Between the transition of two timesteps \(t_b\) and \(t_a = t_b + 1\) the topology of clusters can undergo large changes but mostly will either stay the same or be extended by the new image. All changes in the clusters have to be propagated to the eventually estimated 3D structure. We therefore keep track of the nodes changing cluster between the two timesteps and add or remove the corresponding images in the local reconstruction. The recycling of intermediate (partial) 3D reconstructions can be realized by a merge and split scheme. If a group of interconnected nodes transfer together from one cluster to another, the corresponding cameras in the 3D model can be separated from the rest and merged into the potentially existing structure of the new cluster.

2.5 Cluster Reconstruction

Once individual clusters \(\mathcal {C}_i\) have been identified by the hierarchical clustering, the 3D structure of the images and correspondences of every cluster C is estimated. The cluster reconstruction process is only triggered if its topology has changed meaning either some nodes were added or some nodes were removed from the cluster. If the topology of the cluster is unchanged between the two time steps \(t_b\) and \(t_a\), the reconstruction step is skipped as a whole.

A sub-graph \(\mathcal {V}_C\) capturing all vertices and edges of the cluster C is extracted in a first step. All following operations are restricted to the scope of the extracted graph \(\mathcal {V}_C\).

Robust Rotation Averaging. The unfiltered viewgraph is potentially corrupted by outliers and has to be cleaned up for further usage. As this step is performed in every iteration it is safe to reject outlier two-view geometries. As a result of the repetitive execution of the filtering stage, it is important to use a computationally efficient filtering scheme. As proposed by Chatterjee et al. [3] we estimate the global rotations of the subgraph with a robust \(\ell _1\) optimization. Global Rotations \(\mathbf {\bar{R}}\) are initialized by concatenating the relative rotations of a Maximum Spanning Tree (MST) extracted from the viewgraph \(\mathcal {V}_C\) using the number of verified inliers \(\mathbf {M}_{ij}\) as edge weights. The global rotations are then optimized by minimizing the relative rotation errors \(\rho _{ij}\).

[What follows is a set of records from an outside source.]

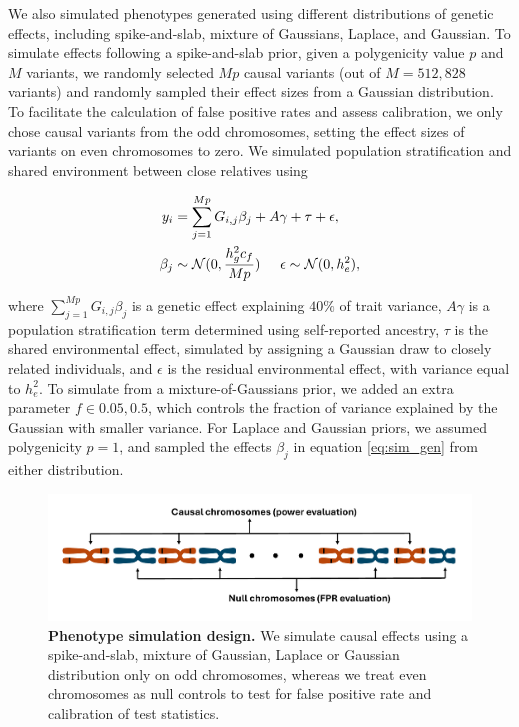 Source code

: %
We also simulated phenotypes generated using different distributions of genetic effects, including spike-and-slab, mixture of Gaussians, Laplace, and Gaussian.
%
To simulate effects following a spike-and-slab prior, given a polygenicity value $p$ and $M$ variants, we randomly selected $Mp$ causal variants (out of $M = 512,828$ variants) and randomly sampled their effect sizes from a Gaussian distribution. 
%
To facilitate the calculation of false positive rates and assess calibration, we only chose causal variants from the odd chromosomes, setting the effect sizes of variants on even chromosomes to zero.
%
We simulated population stratification and shared environment between close relatives using
%

\begin{align}
    y_i &= \sum\limits_{j=1}^{Mp} G_{i,j}\beta_j + A\gamma + \tau + \epsilon,  \nonumber \\
    \beta_j &\sim \mathcal{N}(0, \frac{h_g^2 c_f}{Mp}) \hspace{5mm} \epsilon \sim \mathcal{N}(0, h_e^2),
\label{eq:sim_gen}
\end{align}


where $\sum\limits_{j=1}^{Mp} G_{i,j}\beta_j$ is a genetic effect explaining $40\%$ of trait variance, $A\gamma$ is a population stratification term determined using self-reported ancestry, $\tau$ is the shared environmental effect, simulated by assigning a Gaussian draw to closely related individuals, and $\epsilon$ is the residual environmental effect, with variance equal to $h^2_e$.
%
To simulate from a mixture-of-Gaussians prior, we added an extra parameter $f \in {0.05, 0.5}$, which controls the fraction of variance explained by the Gaussian with smaller variance.
%
For Laplace and Gaussian priors, we assumed polygenicity $p = 1$, and sampled the effects $\beta_j$ in equation \ref{eq:sim_gen} from either distribution.
%

\begin{figure}
    \centering
    \includegraphics[width=\linewidth]{figures/thesis_qd_sim_design.pdf}
    \caption{\textbf{Phenotype simulation design.} We simulate causal effects using a spike-and-slab, mixture of Gaussian, Laplace or Gaussian distribution only on odd chromosomes, whereas we treat even chromosomes as null controls to test for false positive rate and calibration of test statistics.}
    \label{fig:qd_sim_design}
\end{figure}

$$\begin{aligned} \arg \min \limits _{\mathbf {\bar{R}}} \sum \limits _{(i,j)\in \mathcal {E}_C} \rho _{ij} \left( \mathbf {R}_{ij}, \mathbf {\bar{R}}_j \mathbf {\bar{R}}_i^{-1} \right) \end{aligned}$$
(2)

By using the Lie-algebraic approximation of the relative rotation, the error can be expressed as a difference of the corresponding rotations \(\mathbf {\omega }\). Where \(\mathbf {\omega } = \varTheta \mathbf {n} \in \mathfrak {so}(3)\) denotes a rotation by angle \( \varTheta \) around the unit axis \(\mathbf {n}\).

$$\begin{aligned} \mathbf {\omega }_{ij} \approx \mathbf {\omega }_j - \mathbf {\omega }_i \end{aligned}$$
(3)

The relative rotations can be encoded in a sparse matrix \(\mathbf {A}\) where each row only has two nonzero \({-1,+1}\) entries. The robust \(\ell _1\) norm combined with an edge weighting \(\rho \) depending on the number of verified correspondences allows us to obtain the global rotations of the cluster C in an iterative scheme by optimizing Eq. 4 in every step. For more details we refer the reader to the original publication [3].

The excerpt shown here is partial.